If you are anything like a normal human being, the complexity of it all might be so overwhelming that you just can’t wrap your head around it.

To overcome the overwhelm, let’s split personalisation into smaller chunks. This is always a good idea with anything you want to be better at, be it a massive software project or getting your golf swing just right.

So, back to personalisation, to break it down, let’s use Gartner’s way of categorising personalisation based on use cases: marketing, digital commerce, and service and support.

Personalisation in marketing

For marketing, personalisation means delivering the right message to the right audience in the right context to maximise marketing and advertising performance.

In practice, here are some examples of personalisation in the context of marketing:

1. Tailored email campaigns:

An online fashion retailer sends personalised email recommendations to customers based on their browsing history and past purchases, increasing the likelihood of conversions.

2. Location-based offers

A coffee chain sends push notifications to customers’ mobile devices with special offers when they are near one of their physical stores.

3. Time-triggered offers

A bakery sends an email with a morning discount on freshly baked goods to customers who have previously made morning purchases, creating a sense of urgency and delight.

4. Dynamic website content

A visitor interested in vegan recipes visits a food blog and finds the homepage displaying a curated list of popular vegan recipes, based on their past browsing history on the site.

Personalisation in digital commerce

In ecommerce and digital commerce, personalisation means opportunities to tailor content, offers, recommendations and experiences across digital sales channels.

Lets look at some examples of personalisation in the context of digital commerce.

1. Customised recommendations

A user browsing an e-commerce website receives suggestions for wireless headphones, based on their recent purchase of a smartphone.

2. Early shopper persona

An online fashion retailer invites new customers to complete a quick style quiz upon signing up.

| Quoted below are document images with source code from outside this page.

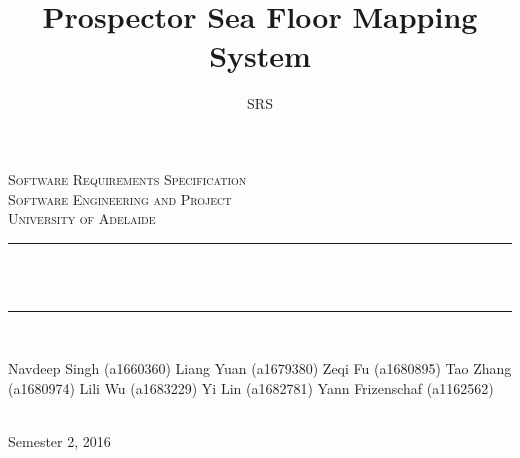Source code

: \documentclass[12pt]{article}
\title{Prospector Sea Floor Mapping System}
\author{SRS}
\makeatletter
\let\thetitle\@title
\makeatother
\begin{document}

\begin{titlepage}
	\centering
    \vspace*{0.0 cm}
    \textsc{\LARGE Software Requirements Specification}\\[2.0 cm]
	\textsc{\Large Software Engineering and Project}\\[0.5 cm]			
	\textsc{\large University of Adelaide}\\[0.5 cm]
	\rule{\linewidth}{0.2 mm} \\[0.4 cm]
	{ \huge \bfseries \thetitle}\\
	\rule{\linewidth}{0.2 mm} \\[1.5 cm]
	
	\begin{minipage}{0.4\textwidth}
		\begin{center} \large
			Navdeep Singh (a1660360)\linebreak
			Liang Yuan (a1679380)\linebreak
			Zeqi Fu (a1680895)\linebreak
			Tao Zhang (a1680974)\linebreak
			Lili Wu (a1683229)\linebreak
			Yi Lin (a1682781)\linebreak
            Yann Frizenschaf (a1162562)\linebreak
			\end{center}
	\end{minipage}\\[2 cm]
	
	{\large Semester 2, 2016}\\[2 cm]
 
	\vfill
	
\end{titlepage}

\end{document}
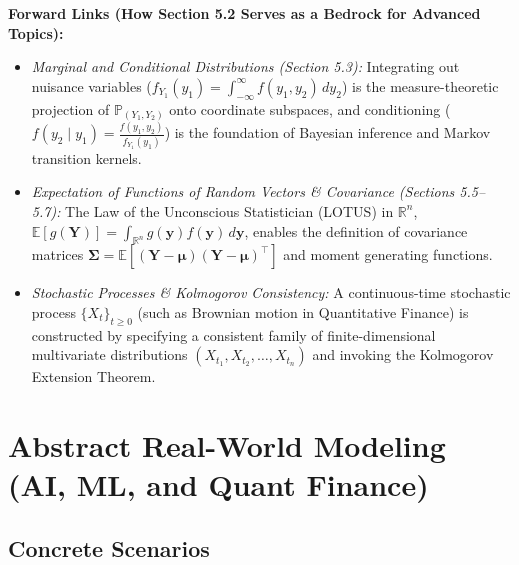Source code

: \documentclass[11pt, letterpaper]{article}
\theoremstyle{definition}
\theoremstyle{remark}
\begin{document}
\textbf{Forward Links (How Section 5.2 Serves as a Bedrock for Advanced Topics):}
\begin{itemize}
    \item \emph{Marginal and Conditional Distributions (Section 5.3):} Integrating out nuisance variables ($f_{Y_1}(y_1) = \int_{-\infty}^\infty f(y_1, y_2)\,dy_2$) is the measure-theoretic projection of $\mathbb{P}_{(Y_1, Y_2)}$ onto coordinate subspaces, and conditioning ($f(y_2 \mid y_1) = \frac{f(y_1, y_2)}{f_{Y_1}(y_1)}$) is the foundation of Bayesian inference and Markov transition kernels.
    \item \emph{Expectation of Functions of Random Vectors \& Covariance (Sections 5.5--5.7):} The Law of the Unconscious Statistician (LOTUS) in $\mathbb{R}^n$, $\mathbb{E}[g(\mathbf{Y})] = \int_{\mathbb{R}^n} g(\mathbf{y}) f(\mathbf{y})\,d\mathbf{y}$, enables the definition of covariance matrices $\mathbf{\Sigma} = \mathbb{E}[(\mathbf{Y}-\boldsymbol{\mu})(\mathbf{Y}-\boldsymbol{\mu})^\top]$ and moment generating functions.
    \item \emph{Stochastic Processes \& Kolmogorov Consistency:} A continuous-time stochastic process $\{X_t\}_{t \ge 0}$ (such as Brownian motion in Quantitative Finance) is constructed by specifying a consistent family of finite-dimensional multivariate distributions $(X_{t_1}, X_{t_2}, \dots, X_{t_n})$ and invoking the Kolmogorov Extension Theorem.
\end{itemize}

\newpage

\section{Abstract Real-World Modeling (AI, ML, and Quant Finance)}

\subsection{Concrete Scenarios}
\end{document}
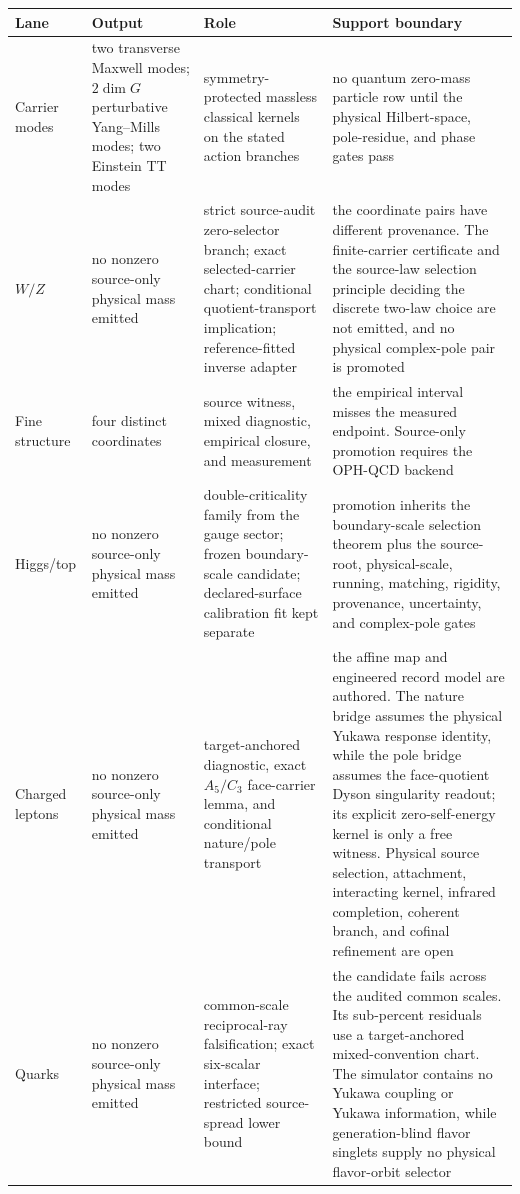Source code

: \documentclass[11pt]{article}
\begin{document}
\begin{table}[h]
\centering
\scriptsize
\setlength{\tabcolsep}{3pt}
\begin{tabular}{@{}>{\raggedright\arraybackslash}p{}>{\raggedright\arraybackslash}p{}>{\raggedright\arraybackslash}p{}>{\raggedright\arraybackslash}p{}@{}}
\toprule
Lane & Output & Role & Support boundary \\
\midrule
Carrier modes & two transverse Maxwell modes; \(2\dim G\) perturbative Yang--Mills modes; two Einstein TT modes & symmetry-protected massless classical kernels on the stated action branches & no quantum zero-mass particle row until the physical Hilbert-space, pole-residue, and phase gates pass \\
\(W/Z\) & no nonzero source-only physical mass emitted & strict source-audit zero-selector branch; exact selected-carrier chart; conditional quotient-transport implication; reference-fitted inverse adapter & the coordinate pairs have different provenance. The finite-carrier certificate and the source-law selection principle deciding the discrete two-law choice are not emitted, and no physical complex-pole pair is promoted \\
Fine structure & four distinct coordinates & source witness, mixed diagnostic, empirical closure, and measurement & the empirical interval misses the measured endpoint. Source-only promotion requires the OPH-QCD backend \\
Higgs/top & no nonzero source-only physical mass emitted & double-criticality family from the gauge sector; frozen boundary-scale candidate; declared-surface calibration fit kept separate & promotion inherits the boundary-scale selection theorem plus the source-root, physical-scale, running, matching, rigidity, provenance, uncertainty, and complex-pole gates \\
Charged leptons & no nonzero source-only physical mass emitted & target-anchored diagnostic, exact \(A_5/C_3\) face-carrier lemma, and conditional nature/pole transport & the affine map and engineered record model are authored. The nature bridge assumes the physical Yukawa response identity, while the pole bridge assumes the face-quotient Dyson singularity readout; its explicit zero-self-energy kernel is only a free witness. Physical source selection, attachment, interacting kernel, infrared completion, coherent branch, and cofinal refinement are open \\
Quarks & no nonzero source-only physical mass emitted & common-scale reciprocal-ray falsification; exact six-scalar interface; restricted source-spread lower bound & the candidate fails across the audited common scales. Its sub-percent residuals use a target-anchored mixed-convention chart. The simulator contains no Yukawa coupling or Yukawa information, while generation-blind flavor singlets supply no physical flavor-orbit selector \\

\end{tabular}
\end{table}
\end{document}
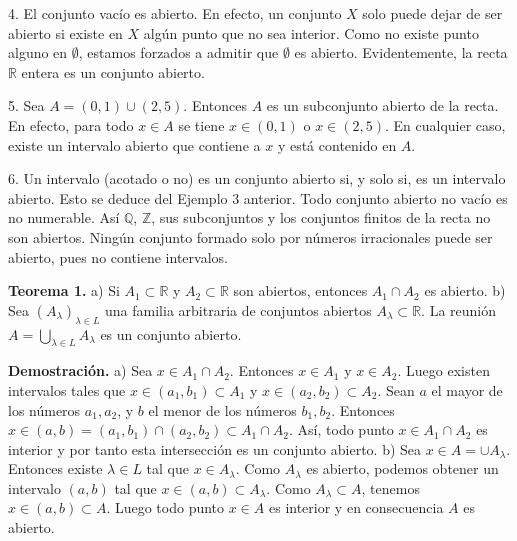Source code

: \documentclass[12pt,oneside]{book}
\begin{document}
4. El conjunto vacío es abierto. En efecto, un conjunto \(X\) solo puede dejar de ser abierto si existe en \(X\) algún punto que no sea interior. Como no existe punto alguno en \(\emptyset\), estamos forzados a admitir que \(\emptyset\) es abierto. Evidentemente, la recta \(\mathbb{R}\) entera es un conjunto abierto.

5. Sea \(A = (0,1) \cup (2,5)\). Entonces \(A\) es un subconjunto abierto de la recta. En efecto, para todo \(x \in A\) se tiene \(x \in (0,1)\) o \(x \in (2,5)\). En cualquier caso, existe un intervalo abierto que contiene a \(x\) y está contenido en \(A\).

6. Un intervalo (acotado o no) es un conjunto abierto si, y solo si, es un intervalo abierto. Esto se deduce del Ejemplo 3 anterior. Todo conjunto abierto no vacío es no numerable. Así \(\mathbb{Q}\), \(\mathbb{Z}\), sus subconjuntos y los conjuntos finitos de la recta no son abiertos. Ningún conjunto formado solo por números irracionales puede ser abierto, pues no contiene intervalos.

\textbf{Teorema 1.} a) Si \(A_1 \subset \mathbb{R}\) y \(A_2 \subset \mathbb{R}\) son abiertos, entonces \(A_1 \cap A_2\) es abierto.
b) Sea \((A_\lambda)_{\lambda \in L}\) una familia arbitraria de conjuntos abiertos \(A_\lambda \subset \mathbb{R}\). La reunión \(A = \bigcup_{\lambda \in L} A_\lambda\) es un conjunto abierto.

\textbf{Demostración.} a) Sea \(x \in A_1 \cap A_2\). Entonces \(x \in A_1\) y \(x \in A_2\). Luego existen intervalos tales que \(x \in (a_1, b_1) \subset A_1\) y \(x \in (a_2, b_2) \subset A_2\). Sean \(a\) el mayor de los números \(a_1, a_2\), y \(b\) el menor de los números \(b_1, b_2\). Entonces \(x \in (a, b) = (a_1, b_1) \cap (a_2, b_2) \subset A_1 \cap A_2\). Así, todo punto \(x \in A_1 \cap A_2\) es interior y por tanto esta intersección es un conjunto abierto.
b) Sea \(x \in A = \cup A_\lambda\). Entonces existe \(\lambda \in L\) tal que \(x \in A_\lambda\). Como \(A_\lambda\) es abierto, podemos obtener un intervalo \((a, b)\) tal que \(x \in (a, b) \subset A_\lambda\). Como \(A_\lambda \subset A\), tenemos \(x \in (a, b) \subset A\). Luego todo punto \(x \in A\) es interior y en consecuencia \(A\) es abierto.
\end{document}
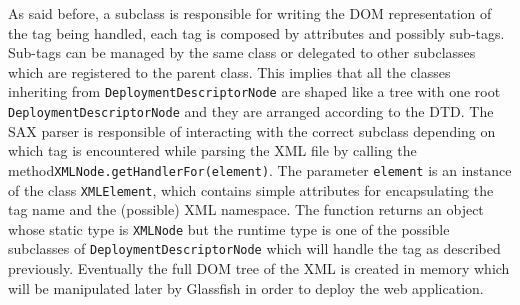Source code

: As said before, a subclass is responsible for writing the DOM representation of the tag being handled, each tag is composed by attributes and possibly sub-tags. Sub-tags can be managed by the same class or delegated to other subclasses which are registered to the parent class. \newline This implies that all the classes inheriting from \texttt{DeploymentDescriptorNode} are shaped like a tree with one root \texttt{DeploymentDescriptorNode} and they are arranged according to the DTD. \newline The SAX parser is responsible of interacting with the correct subclass depending on which tag is encountered while parsing the XML file by calling the method\newline\texttt{XMLNode.getHandlerFor(element)}. The parameter \texttt{element} is an instance of the class \texttt{XMLElement}, which contains simple attributes for encapsulating the tag name and the (possible) XML namespace. The function returns an object whose static type is \texttt{XMLNode} but the runtime type is one of the possible subclasses of \newline \texttt{DeploymentDescriptorNode} which will handle the tag as described previously. \newline
Eventually the full DOM tree of the XML is created in memory which will be manipulated later by Glassfish in order to deploy the web application.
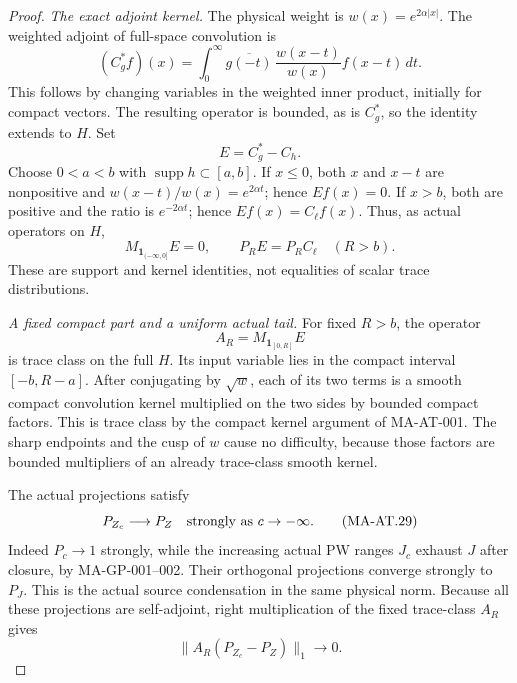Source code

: \begin{proof}
\emph{The exact adjoint kernel.}
The physical weight is \(w(x)=e^{2\alpha|x|}\).
The weighted adjoint of full-space convolution is
\[
 (C_g^*f)(x)
   =\int_0^\infty
       \overline{g(-t)}\,\frac{w(x-t)}{w(x)}f(x-t)\,dt .
 \tag{MA-AT.25}
\]
This follows by changing variables in the weighted inner product,
initially for compact vectors.  The resulting operator is bounded,
as is \(C_g^*\), so the identity extends to \(H\).
Set
\[
                              E=C_g^*-C_h.
 \tag{MA-AT.26}
\]
Choose \(0<a<b\) with \(\operatorname{supp}h\subset[a,b]\).
If \(x\le0\), both \(x\) and \(x-t\) are nonpositive and
\(w(x-t)/w(x)=e^{2\alpha t}\); hence \(Ef(x)=0\).
If \(x>b\), both are positive and the ratio is
\(e^{-2\alpha t}\); hence \(Ef(x)=C_\ell f(x)\).
Thus, as actual operators on \(H\),
\[
 M_{\mathbf1_{(-\infty,0]}}E=0,\qquad
 P_RE=P_RC_\ell\quad(R>b).
 \tag{MA-AT.27}
\]
These are support and kernel identities, not equalities of
scalar trace distributions.

\emph{A fixed compact part and a uniform actual tail.}
For fixed \(R>b\), the operator
\[
                         A_R=M_{\mathbf1_{[0,R]}}E
 \tag{MA-AT.28}
\]
is trace class on the full \(H\).  Its input variable lies in
the compact interval \([-b,R-a]\).
After conjugating by \(\sqrt w\), each of its two terms is a
smooth compact convolution kernel multiplied on the two sides
by bounded compact factors.  This is trace class by the compact
kernel argument of MA-AT-001.  The sharp endpoints and the cusp
of \(w\) cause no difficulty, because those factors are bounded
multipliers of an already trace-class smooth kernel.

The actual projections satisfy
\[
                   P_{Z_c}\longrightarrow P_Z
                   \quad\hbox{strongly as }c\to-\infty.
 \tag{MA-AT.29}
\]
Indeed \(P_c\to1\) strongly, while the increasing actual PW ranges
\(J_c\) exhaust \(J\) after closure, by MA-GP-001--002.
Their orthogonal projections converge strongly to \(P_J\).
This is the actual source condensation in the same physical norm.
Because all these projections are self-adjoint, right
multiplication of the fixed trace-class \(A_R\) gives
\[
             \|A_R(P_{Z_c}-P_Z)\|_1\longrightarrow0.
 \tag{MA-AT.30}
\]


\end{proof}
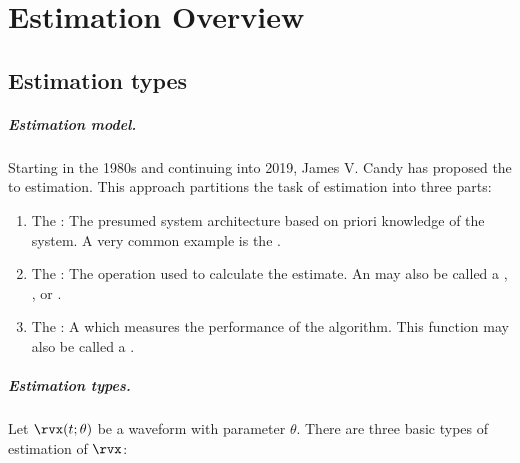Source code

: 
\chapter{Estimation Overview}
\label{app:est}
\label{chp:est}
\section{Estimation types}
\paragraph{Estimation model.}
Starting in the 1980s and continuing into 2019, James V. Candy has proposed 
the  
to estimation. This approach partitions the task of estimation into three parts:
\begin{enumerate}
  \item The :
        The presumed system architecture based on priori knowledge
        of the system.
        A very common example is the .
  \item The : 
        The operation used to calculate the estimate.
        An  may also be called a ,
        , or .
  \item The : 
        A  which measures the performance
        of the algorithm.
        This function may also be called a . 
\end{enumerate}

\paragraph{Estimation types.}
Let $\rvx(t;\theta)$ be a waveform with parameter $\theta$.
There are three basic types of estimation of $\rvx$:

Using their responses, the retailer suggests a curated selection of products that match their unique style preferences, getting their shopping journey off to a personalised start.

3. One-click checkout

An online grocery store remembers a customer’s preferred delivery time and payment method, offering a streamlined checkout process during their next purchase.

4. Product bundles

An electronics retailer suggests complementary products or accessories when customers add a specific item to their cart, encouraging higher-value purchases.

5. Size and fit recommendations

An online clothing store provides size and fit recommendations based on customers’ body measurements and past purchases, reducing the likelihood of returns.

6. Loyalty point integration

An online grocery delivery service integrates loyalty program points directly into the checkout process, allowing customers to redeem points for discounts.

Personalisation in service and support

Post-purchase, personalisation can mean using customer insight, journey context and user feedback to customise online and offline experiences across business functions to reduce customer effort or increase customer satisfaction and advocacy.

Finally, here are some examples of personalisation in service and support.

1. Customised recommendations

A customer contacts an e-commerce company’s customer support to inquire about purchasing a skincare product. The representative reviews the customer’s purchase history and preferences and recommends products tailored to their needs.

2. Proactive outreach

An airline’s customer support team notices that a customer’s flight is delayed due to weather. They proactively send a personalised message with alternative flight options and accommodations, minimising the inconvenience.

3. Preferred contact channels

A bank’s customer support remembers that a specific customer prefers communicating via chat. Whenever the customer contacts support, they are directed to a chat representative to ensure a seamless experience.

4. Replenishment Reminders

An online pet supply store sends reminders to customers to reorder pet food or supplies based on their past purchase frequency.

Create holistic personalised customer experiences

Personalisation can mean a variety of things in different parts of the customer journey from acquisition to loyalty. One of the keys to good personalisation is ensuring that the customer feels special — not only in one touchpoint but across the entire customer journey. As stated in one of my previous articles, way too often the messages of “You’re so special!” in marketing is followed by “Who were you again?” customer support.

Still, splitting the personalisation into three different contexts will help you to understand where your organisation is today and what you should do next in order to climb the ladder of personalisation — and by succeeding in it — also your career as someone who can ‘make it rain’ so to speak. By starting somewhere, you’ll eventually be able to master personalisation at a large scope.